Après un mauvais déjeuner dans une salle de la gare, je remonte en voiture, où je trouve trois Anglais qui, pendant mon absence, se sont installés commodément et ont encombré de leurs bagages le compartiment où j’étais seul depuis Mombasa. Je me console par la vue du paysage dont l’intérêt s’accentue.


III

Si merveilleuse que soit la contrée que parcourt la ligne entre Mombasa et Nairobi, celle qui s’étend entre Nairobi et le lac Victoria la surpasse encore par (l’imprévu du paysage. C’est dans cette partie du trajet que le chemin de fer franchit, précisément au point le plus remarquable, cette fameuse fente de la croûte terrestre que les géologues désignent sous le nom de Rift, une des plus gigantesques dépressions du globe, s’étendant sur une longueur de plus de 1 500 lieues, à travers les terres et les mers, depuis la Palestine jusqu’au lac Nyassa, semée d’une multitude de volcans actifs ou éteints et de lacs salés ou saumâtres, dans lesquels on a cru voir les vestiges d’un ancien bras de mer qui faisait de l’Afrique orientale actuelle une autre Madagascar.

Par une longue succession de courbes et de lacets, nous montons vers le premier Escarpment, qui se dresse à 600 mètres au-dessus du plateau d’Athi. La voie serpente au milieu des splendeurs de la forêt vierge, dont les arbres immenses sont étouffés sous un inextricable fouillis de lianes et de parasites. Je ne me lasse pas d’admirer les énormes feuilles des arbres les plus rapprochés. C’est la nature tropicale qui triomphe à 2 000 mètres d’altitude, c’est l’Afrique dans sa primitive beauté. Mon enthousiasme laisse parfaitement froids mes Anglais qui, au lieu de contempler les magnificences du paysage, sont plongés dans la lecture des journaux de Nairobi. Et pourtant, il faut aller jusqu’à Java pour voir une semblable voie ferrée. Les grands arbres se penchent d’une façon menaçante au-dessus de la voie, les plantes rampent dans les tranchées, le sol se cache sous l’orgie de fleurs et de feuilles qui envahissent les remblais. Sans le soin continuel avec lequel la voie est entretenue, elle disparaîtrait bientôt sous l’irrésistible poussée de la forêt, et elle serait enfouie en peu de temps sous une végétation telle qu’il faudrait organiser une expédition pour en reconnaître la place.

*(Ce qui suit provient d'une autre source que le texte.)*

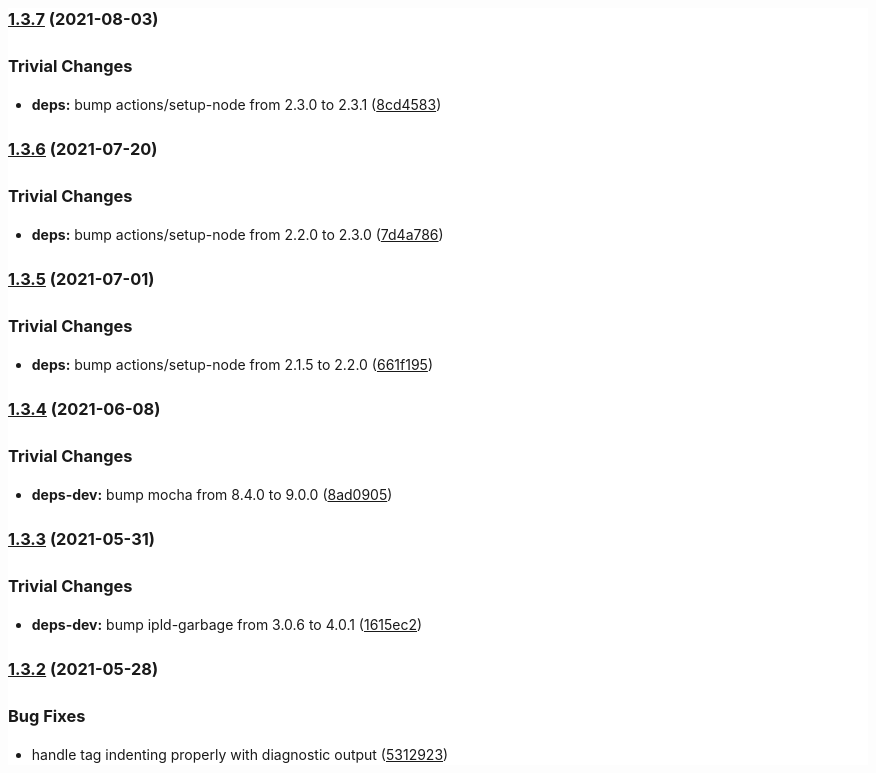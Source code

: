 ### [1.3.7](https://github.com/rvagg/cborg/compare/v1.3.6...v1.3.7) (2021-08-03)


### Trivial Changes

* **deps:** bump actions/setup-node from 2.3.0 to 2.3.1 ([8cd4583](https://github.com/rvagg/cborg/commit/8cd45837e249f23558f08dfa60193a020571a7d7))

### [1.3.6](https://github.com/rvagg/cborg/compare/v1.3.5...v1.3.6) (2021-07-20)


### Trivial Changes

* **deps:** bump actions/setup-node from 2.2.0 to 2.3.0 ([7d4a786](https://github.com/rvagg/cborg/commit/7d4a786217281b0041d3003cf96246eca85a8630))

### [1.3.5](https://github.com/rvagg/cborg/compare/v1.3.4...v1.3.5) (2021-07-01)


### Trivial Changes

* **deps:** bump actions/setup-node from 2.1.5 to 2.2.0 ([661f195](https://github.com/rvagg/cborg/commit/661f195ebccf6da72e92478b8f3ba98c7b5a7f7c))

### [1.3.4](https://github.com/rvagg/cborg/compare/v1.3.3...v1.3.4) (2021-06-08)


### Trivial Changes

* **deps-dev:** bump mocha from 8.4.0 to 9.0.0 ([8ad0905](https://github.com/rvagg/cborg/commit/8ad0905f714a82a431e50d07390d2fc5f80070e8))

### [1.3.3](https://github.com/rvagg/cborg/compare/v1.3.2...v1.3.3) (2021-05-31)


### Trivial Changes

* **deps-dev:** bump ipld-garbage from 3.0.6 to 4.0.1 ([1615ec2](https://github.com/rvagg/cborg/commit/1615ec2251afed7bad4eb581c4975bf4913a10f7))

### [1.3.2](https://github.com/rvagg/cborg/compare/v1.3.1...v1.3.2) (2021-05-28)


### Bug Fixes

* handle tag indenting properly with diagnostic output ([5312923](https://github.com/rvagg/cborg/commit/5312923c5feb05224dd920efa4e7735208e971fe))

C’est dans les forêts que se trouve l’inépuisable réserve de combustible. C’est là qu’on fait du bois pour les locomotives du chemin de fer, à l’approvisionnement duquel sont employées des armées de noirs travaillant à la pièce. Si on les recrute facilement, il n’est pas aussi aisé de les conserver. Le noir se fatigue vite du travail, et l’appât du salaire ne le retient pas longtemps. Rares sont ceux qui consentent à travailler pendant plus d’un mois, quels que soient les avantages qui leur sont offerts. A peine commencent-ils à acquérir l’habileté du métier, qu’ils retournent dans leur village pour cultiver leur jardin, promettant vaguement qu’ils reviendront après la moisson ou à quelque autre date indéterminée. Et, dans l’intervalle, le chemin de fer doit être alimenté. Ces sauvages piochent au pied des arbres sans autre instrument que leur petite houe. Quand la charge est complète, ils la transportent sur la tête jusqu’à ces immenses empilemens de bois qui dans chaque station couvrent jusqu’à un hectare de superficie.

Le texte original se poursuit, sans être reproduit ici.